There were lighter sides to her duties, and one concerned her ‘lower deck band’. When the crew found out that they would be on the station for some time, they decided to buy a full set of brass instruments and form a band. The instruments duly arrived, and the lads got to work to learn how to play them. Eventually they were to be a very good band, but the initial learning session was hard on the ears, so much so that the captain ordered the band ashore to practice. Finally they decided that they were fit for public performances, and the debut was made entering Mombassa Harbour. On the poop stood the ‘guard and band’, with the volunteers playing with much gusto. What the performance was like is hard to say, but the Admiral did sent a tactful (!) signal to Pioneer’s skipper . . . ‘The band sounded lovely entering harbour . . . especially the big drum‘.
When all the fighting in the area had cooled down it was agreed to send Pioneer back to Australia, the idea being that she would pay off and her crew transfer to the new Brisbane. This was good news for the little ship, but the trip home was to be a lot longer than expected. On the 22nd August 1916 Pioneer left Zanzibar with the intention of coaling en route. Her course was to be via the Seychelles, Colombo and through the Sunda Strait. At that time the Dutch were not particularly friendly towards the British, and stood very harshly by strict neutrality when it came to British ships. Pioneer took on coal at Colombo, and intended to put into Batavia for enough to get her home. The Dutch would only identify her as British, and although a belligerent warship was entitled by neutrality laws to take on enough coal to get it to the nearest port of her own nationality, which in this case should have been Darwin, the Dutch maintained that she was British, and only allowed her enough to get to Singapore. Pioneer finally slipped into Port Jackson just before midnight on the 22nd October 1916, and dropped her pick in Watsons Bay. Her seagoing career was at an end.

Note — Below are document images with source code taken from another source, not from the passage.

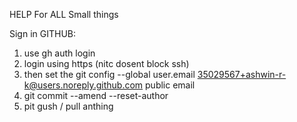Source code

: HELP For ALL Small things

Sign in GITHUB:
1. use gh auth login
2. login using https (nitc dosent block ssh)
3. then set the git config --global user.email 35029567+ashwin-r-k@users.noreply.github.com public email
4. git commit --amend --reset-author
5. pit gush / pull anthing 
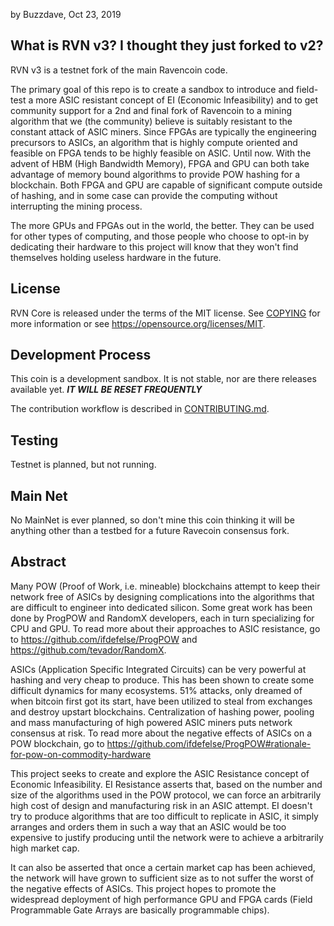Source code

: by Buzzdave, Oct 23, 2019

What is RVN v3?  I thought they just forked to v2?
----------------

RVN v3 is a testnet fork of the main Ravencoin code.

The primary goal of this repo is to create a sandbox to introduce and field-test a more ASIC resistant concept of EI (Economic Infeasibility) and to get community support for a 2nd and final fork of Ravencoin to a mining algorithm that we (the community) believe is suitably resistant to the constant attack of ASIC miners.  Since FPGAs are typically the engineering precursors to ASICs, an algorithm that is highly compute oriented and feasible on FPGA tends to be highly feasible on ASIC.  Until now.  With the advent of HBM (High Bandwidth Memory), FPGA and GPU can both take advantage of memory bound algorithms to provide POW hashing for a blockchain.  Both FPGA and GPU are capable of significant compute outside of hashing, and in some case can provide the computing without interrupting the mining process.

The more GPUs and FPGAs out in the world, the better.  They can be used for other types of computing, and those people who choose to opt-in by dedicating their hardware to this project will know that they won't find themselves holding useless hardware in the future.

License
-------

RVN Core is released under the terms of the MIT license. See [COPYING](COPYING) for more
information or see https://opensource.org/licenses/MIT.

Development Process
-------------------

This coin is a development sandbox.  It is not stable, nor are there releases available yet.  ***IT WILL BE RESET FREQUENTLY***

The contribution workflow is described in [CONTRIBUTING.md](CONTRIBUTING.md).



Testing
-------

Testnet is planned, but not running.

Main Net
-------

No MainNet is ever planned, so don't mine this coin thinking it will be anything other than a testbed for a future Ravecoin consensus fork.


Abstract
----------------
Many POW (Proof of Work, i.e. mineable) blockchains attempt to keep their 
network free of ASICs by designing complications into the algorithms that are difficult to engineer
into dedicated silicon.  Some great work has been done by ProgPOW and RandomX developers, each in turn specializing for CPU and GPU.  To read more
about their approaches to ASIC resistance, go to https://github.com/ifdefelse/ProgPOW and https://github.com/tevador/RandomX.

ASICs (Application Specific Integrated Circuits) can be very powerful at hashing and very cheap to produce.
This has been shown to create some difficult dynamics for many ecosystems.  51% attacks, only dreamed of when bitcoin first got its start, have been utilized to steal from exchanges and destroy upstart blockchains. Centralization of hashing power,
pooling and mass manufacturing of high powered ASIC miners puts network consensus at risk.  To read more about the
negative effects of ASICs on a POW blockchain, go to https://github.com/ifdefelse/ProgPOW#rationale-for-pow-on-commodity-hardware

This project seeks to create and explore the ASIC Resistance concept of Economic Infeasibility.  EI Resistance asserts that, based on the number and size of the algorithms used in the POW protocol, we can force an arbitrarily high cost of design
and manufacturing risk in an ASIC attempt.  EI doesn't try to produce algorithms that are too difficult to replicate in ASIC,
it simply arranges and orders them in such a way that an ASIC would be too expensive to justify producing until the
network were to achieve a arbitrarily high market cap.

It can also be asserted that once a certain market cap has been achieved, the network will have grown to sufficient size
as to not suffer the worst of the negative effects of ASICs.  This project hopes to promote the widespread deployment of 
high performance GPU and FPGA cards (Field Programmable Gate Arrays are basically programmable chips).

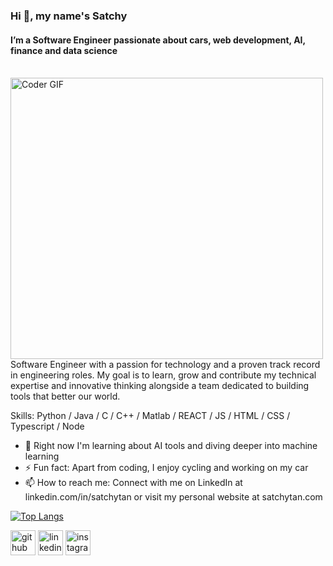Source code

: ### Hi 👋, my name's Satchy

#### I’m a Software Engineer passionate about cars, web development, AI, finance and data science

<br>
<img alt="Coder GIF" height=450 width=500 src="https://user-images.githubusercontent.com/74038190/229223263-cf2e4b07-2615-4f87-9c38-e37600f8381a.gif" />
<br>
Software Engineer with a passion for technology and a proven track record in engineering roles. My goal is to learn, grow and contribute my technical expertise and innovative thinking alongside a team dedicated to building tools that better our world.

Skills: Python / Java / C / C++ / Matlab / REACT / JS / HTML / CSS / Typescript / Node

- 🌱 Right now I'm learning about AI tools and diving deeper into machine learning
- ⚡ Fun fact: Apart from coding, I enjoy cycling and working on my car
- 📫 How to reach me: Connect with me on LinkedIn at linkedin.com/in/satchytan or visit my personal website at satchytan.com

[![Top Langs](https://github-readme-stats.vercel.app/api/top-langs/?username=satchytan)](https://github.com/anuraghazra/github-readme-stats)

[<img src='https://cdn.jsdelivr.net/npm/simple-icons@3.0.1/icons/github.svg' alt='github' height='40'>](https://github.com/satchytan) [<img src='https://cdn.jsdelivr.net/npm/simple-icons@3.0.1/icons/linkedin.svg' alt='linkedin' height='40'>](https://www.linkedin.com/in/satchytan/) [<img src='https://cdn.jsdelivr.net/npm/simple-icons@3.0.1/icons/instagram.svg' alt='instagram' height='40'>](https://www.instagram.com/satchytan/)

<!--
![GitHub streak stats](https://streak-stats.demolab.com/?user=satchytan)
-->
<!--
**Satchytan/satchytan** is a ✨ _special_ ✨ repository because its `README.md` (this file) appears on your GitHub profile.

Here are some ideas to get you started:

- 🔭 I’m currently working on ...
- 🌱 I’m currently learning ...
- 👯 I’m looking to collaborate on ...
- 🤔 I’m looking for help with ...
- 💬 Ask me about ...
- 📫 How to reach me: ...
- 😄 Pronouns: ...
- ⚡ Fun fact: ...
-->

Paid off in November that year, she was used for quite some time as an accommodation ship, and incidentally, the site of the first dental surgery for the RAN. Sold in 1925, she was stripped down to a bare hulk and scuttled in 1931. She is largely forgotten, many present day officers and men have never heard of her, very few relics remain. On show in the Australian War Memorial in Canberra, are her binnacle and one of her little 14 inch torpedoes. Little else remains of this very important ship.